You will never realize how much of a pain it is to get to somewhere as simple as the beach until you have seen Fort Tilden, an indie dark comedy from first time writer-directors Sarah Violet-Bliss and Charles Rogers. Bliss and Rogers have together constructed a film that seems to be an awkward mash-up of Comedy Central’s Broad City and HBO’s Girls—and, honestly, I could stop right there because once you imagine that, you’ve basically seen the whole film.
Hey, let’s talk to these guys. They don’t seem like terrible
Allie and Harper are friends and roommates who, after meeting two guys who are going to Fort Tilden beach the next day, decide to follow them there—on bikes. This involves Allie (played by Clare McNulty) calling in sick for an important meeting between her and the Peace Corps, as well as Harper (played by Bridley Elliot, sister of SNL alum Abby Elliot) finding her independence. This is the entire movie in a nutshell but surprisingly, these actresses offer laughs as they grow up along their hellish ride.
McNulty and Elliot work well together and both definitely show they can be good comedic actresses in what is the first feature film for both actors. They are committed to their roles, they are smart when they need to be, ditzy at other times, and they are not afraid to succumb to the weird tone of the film. They are the reason to see this movie and I can easily imagine both actors will go onto doing good work in other comedies.
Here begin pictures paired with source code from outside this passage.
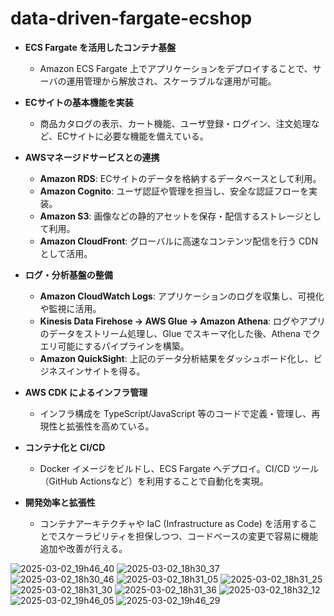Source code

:# data-driven-fargate-ecshop

- **ECS Fargate を活用したコンテナ基盤**  
  - Amazon ECS Fargate 上でアプリケーションをデプロイすることで、サーバの運用管理から解放され、スケーラブルな運用が可能。

- **ECサイトの基本機能を実装**  
  - 商品カタログの表示、カート機能、ユーザ登録・ログイン、注文処理など、ECサイトに必要な機能を備えている。

- **AWSマネージドサービスとの連携**  
  - **Amazon RDS**: ECサイトのデータを格納するデータベースとして利用。  
  - **Amazon Cognito**: ユーザ認証や管理を担当し、安全な認証フローを実装。  
  - **Amazon S3**: 画像などの静的アセットを保存・配信するストレージとして利用。  
  - **Amazon CloudFront**: グローバルに高速なコンテンツ配信を行う CDN として活用。

- **ログ・分析基盤の整備**  
  - **Amazon CloudWatch Logs**: アプリケーションのログを収集し、可視化や監視に活用。  
  - **Kinesis Data Firehose → AWS Glue → Amazon Athena**: ログやアプリのデータをストリーム処理し、Glue でスキーマ化した後、Athena でクエリ可能にするパイプラインを構築。  
  - **Amazon QuickSight**: 上記のデータ分析結果をダッシュボード化し、ビジネスインサイトを得る。

- **AWS CDK によるインフラ管理**  
  - インフラ構成を TypeScript/JavaScript 等のコードで定義・管理し、再現性と拡張性を高めている。

- **コンテナ化と CI/CD**  
  - Docker イメージをビルドし、ECS Fargate へデプロイ。CI/CD ツール（GitHub Actionsなど）を利用することで自動化を実現。

- **開発効率と拡張性**  
  - コンテナアーキテクチャや IaC (Infrastructure as Code) を活用することでスケーラビリティを担保しつつ、コードベースの変更で容易に機能追加や改善が行える。

![2025-03-02_19h46_40](https://github.com/user-attachments/assets/faf84f79-7dfc-4e96-9d1a-e34a868b7cad)
![2025-03-02_18h30_37](https://github.com/user-attachments/assets/83454fa7-a927-4a82-bd5c-db567ce85061)
![2025-03-02_18h30_46](https://github.com/user-attachments/assets/97197d77-4e02-45a2-92b3-be3f8191728f)
![2025-03-02_18h31_05](https://github.com/user-attachments/assets/4d81177e-c398-45fc-aeed-e02f297533ac)
![2025-03-02_18h31_25](https://github.com/user-attachments/assets/2fdb5b32-a236-4398-9059-c878b608287a)
![2025-03-02_18h31_30](https://github.com/user-attachments/assets/ba3b09de-a68a-46f1-8153-fb2feefb6aca)
![2025-03-02_18h31_36](https://github.com/user-attachments/assets/2e70797a-f1d6-4223-ad98-e64bdd4fba22)
![2025-03-02_18h32_12](https://github.com/user-attachments/assets/6e9ef42b-9abd-4000-9ef7-20e6522102c4)
![2025-03-02_19h46_05](https://github.com/user-attachments/assets/ba7cb2ae-2d2e-478c-ae85-378b57500631)
![2025-03-02_19h46_29](https://github.com/user-attachments/assets/4d15e1a6-d0b1-4bff-9645-8b146f78735c)






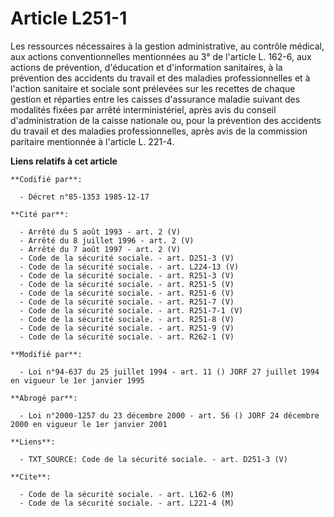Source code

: # Article L251-1

Les ressources nécessaires à la gestion administrative, au contrôle médical, aux actions conventionnelles mentionnées au 3°
de l'article L. 162-6, aux actions de prévention, d'éducation et d'information sanitaires, à la prévention des accidents du
travail et des maladies professionnelles et à l'action sanitaire et sociale sont prélevées sur les recettes de chaque gestion
et réparties entre les caisses d'assurance maladie suivant des modalités fixées par arrêté interministériel, après avis du
conseil d'administration de la caisse nationale ou, pour la prévention des accidents du travail et des maladies
professionnelles, après avis de la commission paritaire mentionnée à l'article L. 221-4.

**Liens relatifs à cet article**

	**Codifié par**:

	  - Décret n°85-1353 1985-12-17

	**Cité par**:

	  - Arrêté du 5 août 1993 - art. 2 (V)
	  - Arrêté du 8 juillet 1996 - art. 2 (V)
	  - Arrêté du 7 août 1997 - art. 2 (V)
	  - Code de la sécurité sociale. - art. D251-3 (V)
	  - Code de la sécurité sociale. - art. L224-13 (V)
	  - Code de la sécurité sociale. - art. R251-3 (V)
	  - Code de la sécurité sociale. - art. R251-5 (V)
	  - Code de la sécurité sociale. - art. R251-6 (V)
	  - Code de la sécurité sociale. - art. R251-7 (V)
	  - Code de la sécurité sociale. - art. R251-7-1 (V)
	  - Code de la sécurité sociale. - art. R251-8 (V)
	  - Code de la sécurité sociale. - art. R251-9 (V)
	  - Code de la sécurité sociale. - art. R262-1 (V)

	**Modifié par**:

	  - Loi n°94-637 du 25 juillet 1994 - art. 11 () JORF 27 juillet 1994 en vigueur le 1er janvier 1995

	**Abrogé par**:

	  - Loi n°2000-1257 du 23 décembre 2000 - art. 56 () JORF 24 décembre 2000 en vigueur le 1er janvier 2001

	**Liens**:

	  - TXT_SOURCE: Code de la sécurité sociale. - art. D251-3 (V)

	**Cite**:

	  - Code de la sécurité sociale. - art. L162-6 (M)
	  - Code de la sécurité sociale. - art. L221-4 (M)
Despite McNulty and Elliot’s strong showing in Fort Tilden, I can only imagine this movie will mostly appeal to those who love HBO’s Girls, which immediately came to mind while watching Fort Tilden. It truly does take the structure of Broad City, stretches it to ninety minutes, and then gives it the tone and humor of a dark comedy by making both the main characters and world they inhabit much more edgy. Overall, it turns out to be a sometimes funny, oftentimes fearless, but ultimately too long, comedy. There are some scenes that dragged for me, but I was consistently smiling and interested in how far they were going with certain ideas and humor. I didn’t expect most of the film’s events to happen, which surprised me and ultimately made me laugh. Though there is a part of me that feels the film might have worked better as a thirty-minute sitcom, yet it works fine as a feature film.
Judging by the trailer, if this looks like something you’d like, then you will probably enjoy it fine. It’s well acted and well shot but I would not be surprised if the primary reason for making this film was to get jobs on HBO comedy shows.